Work instruction » Reproduce the line containing "### Performance Optimization" in the listing below, then every later line up to the end, precisely as written.

[Opening Data section]

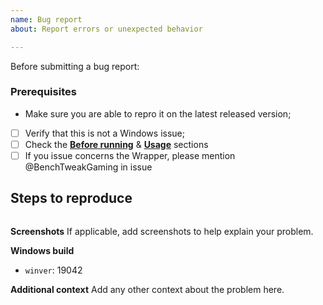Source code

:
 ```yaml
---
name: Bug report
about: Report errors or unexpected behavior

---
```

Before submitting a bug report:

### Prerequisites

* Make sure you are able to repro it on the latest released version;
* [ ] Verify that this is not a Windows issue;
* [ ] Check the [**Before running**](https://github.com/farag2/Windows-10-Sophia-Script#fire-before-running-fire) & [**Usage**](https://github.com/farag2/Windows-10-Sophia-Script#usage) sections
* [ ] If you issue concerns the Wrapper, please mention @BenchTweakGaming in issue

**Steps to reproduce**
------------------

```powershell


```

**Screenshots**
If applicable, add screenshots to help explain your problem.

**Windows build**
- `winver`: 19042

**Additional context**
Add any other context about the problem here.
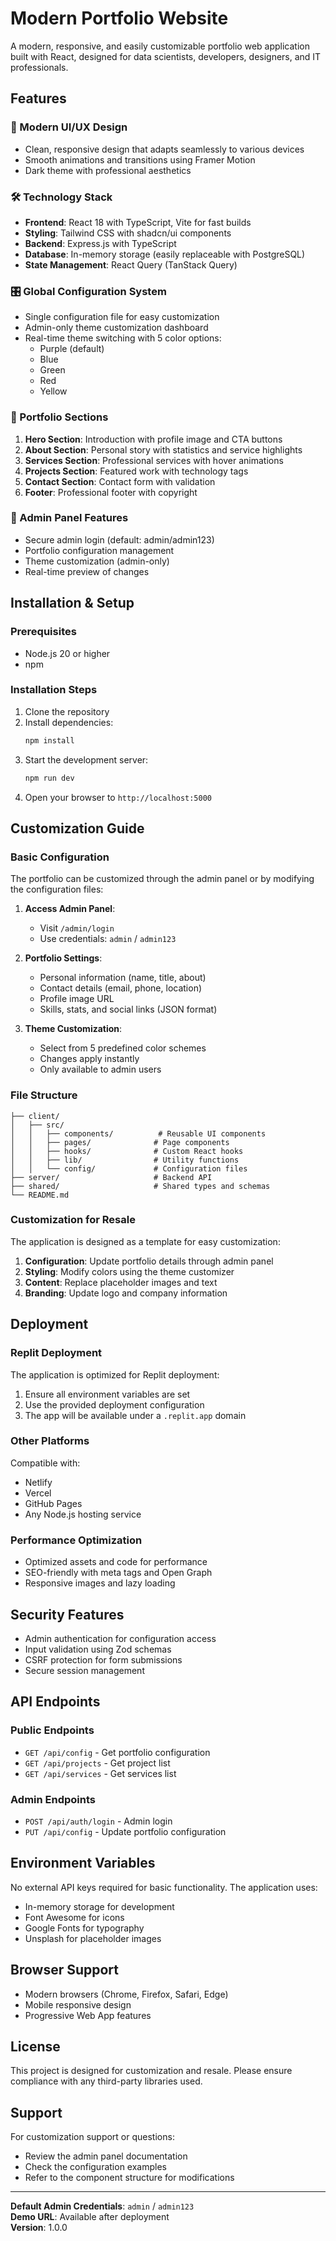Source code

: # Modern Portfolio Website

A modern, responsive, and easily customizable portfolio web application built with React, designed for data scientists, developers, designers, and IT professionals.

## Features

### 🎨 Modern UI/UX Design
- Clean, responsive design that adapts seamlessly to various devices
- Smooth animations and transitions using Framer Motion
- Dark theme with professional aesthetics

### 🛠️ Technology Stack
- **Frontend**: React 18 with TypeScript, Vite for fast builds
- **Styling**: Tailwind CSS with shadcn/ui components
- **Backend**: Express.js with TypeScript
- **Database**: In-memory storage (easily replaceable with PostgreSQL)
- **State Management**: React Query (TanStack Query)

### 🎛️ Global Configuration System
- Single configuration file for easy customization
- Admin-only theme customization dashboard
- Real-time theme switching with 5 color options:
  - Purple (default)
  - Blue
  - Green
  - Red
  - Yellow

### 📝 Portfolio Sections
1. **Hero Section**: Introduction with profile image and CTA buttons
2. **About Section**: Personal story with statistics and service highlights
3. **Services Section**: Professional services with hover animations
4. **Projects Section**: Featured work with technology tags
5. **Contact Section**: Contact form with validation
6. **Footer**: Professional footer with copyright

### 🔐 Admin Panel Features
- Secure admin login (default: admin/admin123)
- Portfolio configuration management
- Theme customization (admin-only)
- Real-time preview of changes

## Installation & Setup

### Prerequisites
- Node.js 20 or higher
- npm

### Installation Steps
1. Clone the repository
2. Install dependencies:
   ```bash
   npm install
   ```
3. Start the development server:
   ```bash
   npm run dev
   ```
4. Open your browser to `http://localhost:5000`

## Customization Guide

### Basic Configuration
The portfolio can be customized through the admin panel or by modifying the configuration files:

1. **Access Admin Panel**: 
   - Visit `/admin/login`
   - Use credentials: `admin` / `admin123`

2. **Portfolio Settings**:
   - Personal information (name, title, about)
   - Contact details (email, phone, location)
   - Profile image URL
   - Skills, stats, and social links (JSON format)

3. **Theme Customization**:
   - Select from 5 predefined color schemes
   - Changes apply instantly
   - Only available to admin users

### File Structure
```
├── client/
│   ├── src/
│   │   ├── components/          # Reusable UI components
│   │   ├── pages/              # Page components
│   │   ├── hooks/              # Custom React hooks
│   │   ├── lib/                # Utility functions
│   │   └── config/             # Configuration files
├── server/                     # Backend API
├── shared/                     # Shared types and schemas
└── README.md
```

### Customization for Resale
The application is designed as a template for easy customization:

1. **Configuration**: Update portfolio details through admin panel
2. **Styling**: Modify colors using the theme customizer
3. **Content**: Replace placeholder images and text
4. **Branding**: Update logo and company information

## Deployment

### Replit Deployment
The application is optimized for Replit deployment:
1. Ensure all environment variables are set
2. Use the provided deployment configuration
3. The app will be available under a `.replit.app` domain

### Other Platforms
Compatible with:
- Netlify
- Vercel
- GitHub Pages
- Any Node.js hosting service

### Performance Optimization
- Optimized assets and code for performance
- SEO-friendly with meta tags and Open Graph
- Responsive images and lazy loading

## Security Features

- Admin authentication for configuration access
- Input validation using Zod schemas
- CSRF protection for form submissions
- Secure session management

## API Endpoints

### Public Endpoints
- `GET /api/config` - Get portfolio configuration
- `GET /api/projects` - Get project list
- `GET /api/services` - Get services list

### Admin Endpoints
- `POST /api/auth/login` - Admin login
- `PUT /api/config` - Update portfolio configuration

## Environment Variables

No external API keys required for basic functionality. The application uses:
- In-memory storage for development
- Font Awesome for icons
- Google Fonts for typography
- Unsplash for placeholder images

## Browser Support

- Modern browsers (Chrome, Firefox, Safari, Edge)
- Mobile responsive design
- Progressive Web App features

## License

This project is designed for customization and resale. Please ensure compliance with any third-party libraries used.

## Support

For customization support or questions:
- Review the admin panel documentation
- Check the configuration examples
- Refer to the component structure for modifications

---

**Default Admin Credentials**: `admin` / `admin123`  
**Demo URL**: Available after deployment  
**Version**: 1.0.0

[Closing Data section]

Problem solution »
### Performance Optimization
- Optimized assets and code for performance
- SEO-friendly with meta tags and Open Graph
- Responsive images and lazy loading

## Security Features

- Admin authentication for configuration access
- Input validation using Zod schemas
- CSRF protection for form submissions
- Secure session management

## API Endpoints

### Public Endpoints
- `GET /api/config` - Get portfolio configuration
- `GET /api/projects` - Get project list
- `GET /api/services` - Get services list

### Admin Endpoints
- `POST /api/auth/login` - Admin login
- `PUT /api/config` - Update portfolio configuration

## Environment Variables

No external API keys required for basic functionality. The application uses:
- In-memory storage for development
- Font Awesome for icons
- Google Fonts for typography
- Unsplash for placeholder images

## Browser Support

- Modern browsers (Chrome, Firefox, Safari, Edge)
- Mobile responsive design
- Progressive Web App features

## License

This project is designed for customization and resale. Please ensure compliance with any third-party libraries used.

## Support

For customization support or questions:
- Review the admin panel documentation
- Check the configuration examples
- Refer to the component structure for modifications

---

**Default Admin Credentials**: `admin` / `admin123`  
**Demo URL**: Available after deployment  
**Version**: 1.0.0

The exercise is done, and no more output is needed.